Sec. 4.2.4: Clarify how peripheral misdetections (beyond probe support) impact full-chip inspection.
Author Response
Please see the attachment.
Author Response File:
Author Response.pdf
Reviewer 2 Report
Comments and Suggestions for AuthorsComments are attached as pdf.
Comments for author File:
Comments.pdf
Author Response
Please see the attachment.
Author Response File:
Author Response.pdf
Reviewer 3 Report
Comments and Suggestions for AuthorsThe submitted manuscript proposes a hybrid framework Ptycho-LDM that combines the Difference Map ptychographic phase retrieval algorithm with a conditional latent diffusion model to improve EUV photomask phase retrieval. The authors demonstrate that their method outperforms conventional approaches and highlights improvements in reconstruction speed and quality. The proposed framework is interesting and has potential for photomask inspections, but there are several important concerns that need to be addressed before further consideration. The following are my comments:
- The study is based entirely on in-house synthetic dataset LAMP and does not include any evaluation using real-world experimental measurements. Since actual EUV mask inspection deals with noise, alignment errors, and other imperfections, it’s hard to tell how well the proposed method would work in practice. Adding even a small test on real-world data or discussing how the model might be adapted, would help support the practical value of the method.
- The presented results show that LDM adds substantial value to the proposed framework. But it would strengthen the work to include more analysis of how much each pat of the hybrid method contributes. How well would the LDM perform if initialized differently, or without DM at all?

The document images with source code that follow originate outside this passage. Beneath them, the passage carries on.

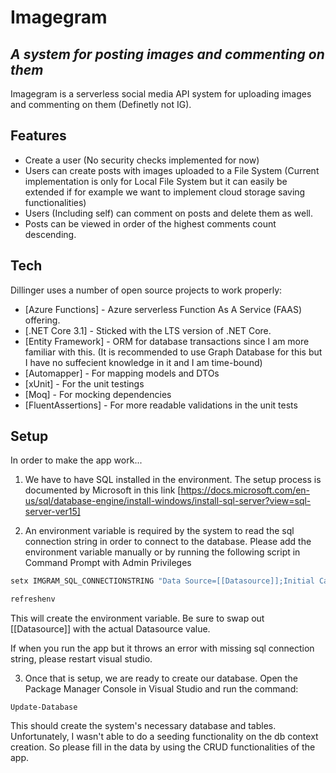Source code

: # Imagegram
## _A system for posting images and commenting on them_


Imagegram is a serverless social media API system for uploading images and commenting on them (Definetly not IG).

## Features

- Create a user (No security checks implemented for now)
- Users can create posts with images uploaded to a File System (Current implementation is only for Local File System but it can easily be extended if for example we want to implement cloud storage saving functionalities)
- Users (Including self) can comment on posts and delete them as well.
- Posts can be viewed in order of the highest comments count descending.



## Tech

Dillinger uses a number of open source projects to work properly:

- [Azure Functions] - Azure serverless Function As A Service (FAAS) offering.
- [.NET Core 3.1] - Sticked with the LTS version of .NET Core.
- [Entity Framework] - ORM for database transactions since I am more familiar with this. (It is recommended to use Graph Database for this but I have no suffecient knowledge in it and I am time-bound)
- [Automapper] - For mapping models and DTOs
- [xUnit] - For the unit testings
- [Moq] - For mocking dependencies
- [FluentAssertions] - For more readable validations in the unit tests

## Setup
In order to make the app work...

1. We have to have SQL installed in the environment. The setup process is documented by Microsoft in this link [https://docs.microsoft.com/en-us/sql/database-engine/install-windows/install-sql-server?view=sql-server-ver15]

2. An environment variable is required by the system to read the sql connection string in order to connect to the database. Please add the environment variable manually or by running the following script in Command Prompt with Admin Privileges
```cmd
setx IMGRAM_SQL_CONNECTIONSTRING "Data Source=[[Datasource]];Initial Catalog=ImagegramDB;Integrated Security=True;Connect Timeout=30;Encrypt=False;TrustServerCertificate=False;ApplicationIntent=ReadWrite;MultiSubnetFailover=False"

refreshenv
```

This will create the environment variable. Be sure to swap out [[Datasource]] with the actual Datasource value.

If when you run the app but it throws an error with missing sql connection string, please restart visual studio.

3. Once that is setup, we are ready to create our database. Open the Package Manager Console in Visual Studio and run the command:
```
Update-Database
```
This should create the system's necessary database and tables.
Unfortunately, I wasn't able to do a seeding functionality on the db context creation. So please fill in the data by using the CRUD functionalities of the app.


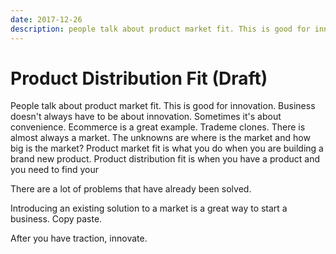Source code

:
 ```yaml
---
date: 2017-12-26
description: people talk about product market fit. This is good for innovation. Business doesn't always have to be about innovation. Sometimes it's about convenience. 
---
```


# Product Distribution Fit (Draft)

People talk about product market fit. This is good for innovation. Business doesn't always have to be about innovation. Sometimes it's about convenience. Ecommerce is a great example. Trademe clones. There is almost always a market. The unknowns are where is the market and how big is the market? Product market fit is what you do when you are building a brand new product. Product distribution fit is when you have a product and you need to find your


There are a lot of problems that have already been solved.

Introducing an existing solution to a market is a great way to start a business. Copy paste.

After you have traction, innovate.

- The method assumes ideal probe shape, perfect scanning, and no noise. Real imaging setups often deviate from these conditions. The manuscript does not evaluate how sensitive the method is to such practical issues.
- MSE and PSNR are computed within a mask defined by a probe intensity threshold τ = 0.015, but the manuscript does not explain why this threshold was chosen or whether the evaluation is sensitive to it. Since it affects the reported metrics, this should be clearly addressed.
- The model was trained using high-performance GPUs GH200 on the CSCS Alps cluster, but the authors do not report details on training cost, training time, inference time, memory usage, etc. This information is important for understanding whether the proposed method is feasible for real-time inspection scenarios.
- Some terms like ‘LDM’ are defined more than once, line 92, 97, 99, 133, 230, 347... After introducing abbreviations like LDM or DM, the full names are still used later in the manuscript. For clarity and professionalism, the authors need to remove any repeated definitions and use abbreviations consistently after their initial definition.
Author Response
Please see the attachment.
Author Response File:
Author Response.pdf
Round 2
Reviewer 3 Report
Comments and Suggestions for AuthorsThe authors have done a good job addressing the comments.